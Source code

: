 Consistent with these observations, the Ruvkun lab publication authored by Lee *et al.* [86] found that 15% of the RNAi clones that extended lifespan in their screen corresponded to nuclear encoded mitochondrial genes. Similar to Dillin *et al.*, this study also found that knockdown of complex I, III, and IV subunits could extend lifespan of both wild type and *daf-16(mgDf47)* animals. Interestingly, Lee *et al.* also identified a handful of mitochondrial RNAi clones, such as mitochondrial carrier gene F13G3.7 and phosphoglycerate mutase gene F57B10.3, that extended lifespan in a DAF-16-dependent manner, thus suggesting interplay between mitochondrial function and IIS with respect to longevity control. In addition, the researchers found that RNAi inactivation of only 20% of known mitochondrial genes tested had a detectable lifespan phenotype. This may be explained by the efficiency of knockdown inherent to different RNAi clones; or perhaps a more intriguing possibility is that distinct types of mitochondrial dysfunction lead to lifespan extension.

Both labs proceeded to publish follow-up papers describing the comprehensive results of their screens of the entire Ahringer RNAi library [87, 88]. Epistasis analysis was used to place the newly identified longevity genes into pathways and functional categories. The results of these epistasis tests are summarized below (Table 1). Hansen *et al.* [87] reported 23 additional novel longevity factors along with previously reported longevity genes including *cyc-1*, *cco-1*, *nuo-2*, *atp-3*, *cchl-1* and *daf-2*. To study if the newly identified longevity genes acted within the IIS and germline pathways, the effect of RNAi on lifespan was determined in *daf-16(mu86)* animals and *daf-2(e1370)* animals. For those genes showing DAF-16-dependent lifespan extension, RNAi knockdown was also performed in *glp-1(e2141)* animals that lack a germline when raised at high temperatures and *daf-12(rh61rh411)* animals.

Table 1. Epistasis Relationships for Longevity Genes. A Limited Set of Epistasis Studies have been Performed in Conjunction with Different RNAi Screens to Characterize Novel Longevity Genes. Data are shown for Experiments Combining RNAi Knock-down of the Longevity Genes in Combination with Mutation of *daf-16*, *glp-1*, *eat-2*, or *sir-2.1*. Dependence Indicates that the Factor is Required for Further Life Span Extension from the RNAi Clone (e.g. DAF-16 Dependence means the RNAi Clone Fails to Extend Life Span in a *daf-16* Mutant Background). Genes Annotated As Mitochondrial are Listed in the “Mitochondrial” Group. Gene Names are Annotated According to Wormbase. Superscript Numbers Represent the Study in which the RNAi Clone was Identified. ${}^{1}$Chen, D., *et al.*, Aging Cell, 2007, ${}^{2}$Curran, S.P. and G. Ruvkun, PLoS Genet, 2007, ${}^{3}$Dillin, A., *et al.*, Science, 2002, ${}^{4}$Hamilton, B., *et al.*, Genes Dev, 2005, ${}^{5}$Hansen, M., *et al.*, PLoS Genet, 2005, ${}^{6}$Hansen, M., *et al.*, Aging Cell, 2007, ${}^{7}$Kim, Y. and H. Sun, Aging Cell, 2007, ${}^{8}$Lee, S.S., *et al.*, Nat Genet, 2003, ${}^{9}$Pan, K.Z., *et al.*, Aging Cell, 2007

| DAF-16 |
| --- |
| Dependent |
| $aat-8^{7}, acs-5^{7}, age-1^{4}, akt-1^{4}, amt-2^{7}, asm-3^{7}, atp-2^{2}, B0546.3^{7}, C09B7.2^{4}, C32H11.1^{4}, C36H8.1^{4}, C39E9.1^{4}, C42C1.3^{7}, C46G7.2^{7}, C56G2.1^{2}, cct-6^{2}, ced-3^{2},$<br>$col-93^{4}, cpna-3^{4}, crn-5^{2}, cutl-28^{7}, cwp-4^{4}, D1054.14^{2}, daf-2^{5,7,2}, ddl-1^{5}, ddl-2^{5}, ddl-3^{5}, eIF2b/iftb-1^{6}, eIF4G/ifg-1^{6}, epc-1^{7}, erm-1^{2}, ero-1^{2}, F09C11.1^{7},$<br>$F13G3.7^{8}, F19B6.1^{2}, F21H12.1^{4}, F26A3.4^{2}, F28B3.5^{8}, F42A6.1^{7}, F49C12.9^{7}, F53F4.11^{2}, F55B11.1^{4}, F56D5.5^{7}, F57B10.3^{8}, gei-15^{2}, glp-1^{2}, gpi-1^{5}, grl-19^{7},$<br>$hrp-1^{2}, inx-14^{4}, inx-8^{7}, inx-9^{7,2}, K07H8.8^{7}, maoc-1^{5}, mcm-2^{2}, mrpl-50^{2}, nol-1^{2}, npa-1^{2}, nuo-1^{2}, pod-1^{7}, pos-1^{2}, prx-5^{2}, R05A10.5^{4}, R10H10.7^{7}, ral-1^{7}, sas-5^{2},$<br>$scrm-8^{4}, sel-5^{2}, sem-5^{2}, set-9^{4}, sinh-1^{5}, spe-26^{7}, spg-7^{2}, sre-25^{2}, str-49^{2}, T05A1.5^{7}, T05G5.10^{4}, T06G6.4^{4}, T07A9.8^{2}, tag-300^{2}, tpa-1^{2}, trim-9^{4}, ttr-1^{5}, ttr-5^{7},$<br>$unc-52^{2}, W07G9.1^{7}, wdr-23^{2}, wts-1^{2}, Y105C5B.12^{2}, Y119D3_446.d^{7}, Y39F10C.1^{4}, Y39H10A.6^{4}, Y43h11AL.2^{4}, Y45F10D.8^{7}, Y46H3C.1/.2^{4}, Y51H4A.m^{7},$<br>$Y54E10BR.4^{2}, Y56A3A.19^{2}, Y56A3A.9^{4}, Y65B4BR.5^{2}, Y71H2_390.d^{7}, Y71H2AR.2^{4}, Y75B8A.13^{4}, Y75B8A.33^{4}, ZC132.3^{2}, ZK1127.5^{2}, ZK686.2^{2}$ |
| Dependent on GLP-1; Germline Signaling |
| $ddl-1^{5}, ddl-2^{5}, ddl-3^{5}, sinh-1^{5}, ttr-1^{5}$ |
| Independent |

- Aim of the exercise:
Find and show each line of the listing with the word "sinh".

- Finished task:
| $aat-8^{7}, acs-5^{7}, age-1^{4}, akt-1^{4}, amt-2^{7}, asm-3^{7}, atp-2^{2}, B0546.3^{7}, C09B7.2^{4}, C32H11.1^{4}, C36H8.1^{4}, C39E9.1^{4}, C42C1.3^{7}, C46G7.2^{7}, C56G2.1^{2}, cct-6^{2}, ced-3^{2},$<br>$col-93^{4}, cpna-3^{4}, crn-5^{2}, cutl-28^{7}, cwp-4^{4}, D1054.14^{2}, daf-2^{5,7,2}, ddl-1^{5}, ddl-2^{5}, ddl-3^{5}, eIF2b/iftb-1^{6}, eIF4G/ifg-1^{6}, epc-1^{7}, erm-1^{2}, ero-1^{2}, F09C11.1^{7},$<br>$F13G3.7^{8}, F19B6.1^{2}, F21H12.1^{4}, F26A3.4^{2}, F28B3.5^{8}, F42A6.1^{7}, F49C12.9^{7}, F53F4.11^{2}, F55B11.1^{4}, F56D5.5^{7}, F57B10.3^{8}, gei-15^{2}, glp-1^{2}, gpi-1^{5}, grl-19^{7},$<br>$hrp-1^{2}, inx-14^{4}, inx-8^{7}, inx-9^{7,2}, K07H8.8^{7}, maoc-1^{5}, mcm-2^{2}, mrpl-50^{2}, nol-1^{2}, npa-1^{2}, nuo-1^{2}, pod-1^{7}, pos-1^{2}, prx-5^{2}, R05A10.5^{4}, R10H10.7^{7}, ral-1^{7}, sas-5^{2},$<br>$scrm-8^{4}, sel-5^{2}, sem-5^{2}, set-9^{4}, sinh-1^{5}, spe-26^{7}, spg-7^{2}, sre-25^{2}, str-49^{2}, T05A1.5^{7}, T05G5.10^{4}, T06G6.4^{4}, T07A9.8^{2}, tag-300^{2}, tpa-1^{2}, trim-9^{4}, ttr-1^{5}, ttr-5^{7},$<br>$unc-52^{2}, W07G9.1^{7}, wdr-23^{2}, wts-1^{2}, Y105C5B.12^{2}, Y119D3_446.d^{7}, Y39F10C.1^{4}, Y39H10A.6^{4}, Y43h11AL.2^{4}, Y45F10D.8^{7}, Y46H3C.1/.2^{4}, Y51H4A.m^{7},$<br>$Y54E10BR.4^{2}, Y56A3A.19^{2}, Y56A3A.9^{4}, Y65B4BR.5^{2}, Y71H2_390.d^{7}, Y71H2AR.2^{4}, Y75B8A.13^{4}, Y75B8A.33^{4}, ZC132.3^{2}, ZK1127.5^{2}, ZK686.2^{2}$ |
| $ddl-1^{5}, ddl-2^{5}, ddl-3^{5}, sinh-1^{5}, ttr-1^{5}$ |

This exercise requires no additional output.